The easiest way is a simple compression called Run Length Limited, or RLL encoding. This means that if there are a string of numbers that are the same (very likely in a large file), then you only need to keep track of the first one, and then count how many there are. As a simple example: 1233333456, which takes up 10 characters, can be written as 123.5456, which takes up only 8. A 20% savings in space – but you have to know the code. A dot means the previous number repeats for X number of times, where X is the next digit after the dot. So 1233333333334567 (16 characters long), would have to be written 123.934567 (10 characters long), since we can only use one digit after the dot. Even still, we saved over 37% by using our simple RLL code.
That’s all fun and dandy, but digital images are very complex and might have similar numbers next to each other, but not always in a row. So we commonly use a compression technique devised by the Joint Photographic Experts Group, or JPEG (sometimes shortened to JPG for three letter filename types). In very simple terms, JPEGs use a trick that exploits the fact that the human eye can’t always tell the difference between two slightly different shades of colors. This lets the total number of colors be reduced, so the number of times that a certain color shows up is likely to occur more often, and you can use something like RLL encoding to shorten the overall length of the file. It’s all quite complicated, and it doesn’t much matter to us except for one very important thing:
JPEG compression is “lossy,” meaning that once you’ve compressed with it, you’ve permanently lost the data that you compressed out of it. You cannot regain 100% of the data that you started with if all you have is a JPEG image.
This is fine for most people and for most images. We tend to take pictures of things we see with our eyes because we want to remember them in some way. That’s why JPEG is the standard format that most digital cameras use to store their images in. But this can present a problem if we want to edit those pictures on the computer because the camera has decided what is important and what isn’t, and thrown the rest out when it created the JPEG image. We’ve lost some data that we might have been able to use on the computer.
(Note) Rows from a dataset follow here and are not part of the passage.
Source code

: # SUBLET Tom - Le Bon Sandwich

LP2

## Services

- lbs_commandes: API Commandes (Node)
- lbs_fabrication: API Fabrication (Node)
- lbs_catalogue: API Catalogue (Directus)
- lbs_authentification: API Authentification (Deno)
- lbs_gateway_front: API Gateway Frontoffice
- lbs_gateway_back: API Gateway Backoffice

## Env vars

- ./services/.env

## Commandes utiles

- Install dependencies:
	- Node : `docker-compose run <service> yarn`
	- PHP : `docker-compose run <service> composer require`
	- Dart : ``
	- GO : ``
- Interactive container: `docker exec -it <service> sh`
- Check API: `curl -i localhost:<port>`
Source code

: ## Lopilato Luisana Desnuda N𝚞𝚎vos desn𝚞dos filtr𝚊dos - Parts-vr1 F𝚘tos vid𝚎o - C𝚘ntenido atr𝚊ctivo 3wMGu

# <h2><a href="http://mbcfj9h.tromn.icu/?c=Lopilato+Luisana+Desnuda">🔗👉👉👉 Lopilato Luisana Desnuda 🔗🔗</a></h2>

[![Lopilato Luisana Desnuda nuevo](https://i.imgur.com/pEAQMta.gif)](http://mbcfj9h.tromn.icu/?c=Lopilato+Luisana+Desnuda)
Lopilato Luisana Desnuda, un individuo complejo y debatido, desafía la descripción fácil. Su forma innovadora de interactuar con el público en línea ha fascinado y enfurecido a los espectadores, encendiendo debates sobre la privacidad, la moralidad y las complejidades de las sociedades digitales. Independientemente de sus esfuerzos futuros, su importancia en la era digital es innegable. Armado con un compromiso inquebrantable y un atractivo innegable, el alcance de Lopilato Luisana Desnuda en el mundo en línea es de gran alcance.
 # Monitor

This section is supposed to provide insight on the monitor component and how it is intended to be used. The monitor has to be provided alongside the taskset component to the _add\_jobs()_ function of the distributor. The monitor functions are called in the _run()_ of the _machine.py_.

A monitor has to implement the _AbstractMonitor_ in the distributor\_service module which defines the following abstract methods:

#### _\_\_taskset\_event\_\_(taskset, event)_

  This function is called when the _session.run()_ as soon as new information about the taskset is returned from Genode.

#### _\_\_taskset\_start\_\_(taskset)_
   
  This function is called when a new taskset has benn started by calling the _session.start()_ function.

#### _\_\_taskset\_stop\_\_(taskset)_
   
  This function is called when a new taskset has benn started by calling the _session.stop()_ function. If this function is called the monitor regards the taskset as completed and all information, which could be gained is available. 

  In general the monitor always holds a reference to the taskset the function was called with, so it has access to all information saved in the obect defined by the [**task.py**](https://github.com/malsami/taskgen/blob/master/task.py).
This is especially problematic with images from the Time Machine, because we are often zooming in, changing colors, altering contrast, extracting data that isn’t visible to normal human vision, and other tricks to bring out the best in our images. If we’re starting with less than 100% of the data, then the best we can do is “pretty good” when it comes to our final image.
And this is why we use a camera that stores the image in both a JPEG format and what’s called a RAW format. RAW is the “raw data” that the imaging sensor detected and it’s simply written to the camera storage card (using something like RLL encoding, but with zero loss of data). If we start with the RAW format, we have all of the information and not just some of it, so we can make a better image in the end with further computer processing.
To show you the difference between the two, I’ve added an image in both RAW format and JPEG format of the same door from an area bed and breakfast. (Yes, even the Astropotamus takes a weekend off here and there and stays in his current time.) Compare the two images and you’ll see that the JPEG looks…wait, you decide for yourself what the differences are. Just remember, only the RAW version looks good to the Astropotamus once he’s finished editing it the way he wants on the computer.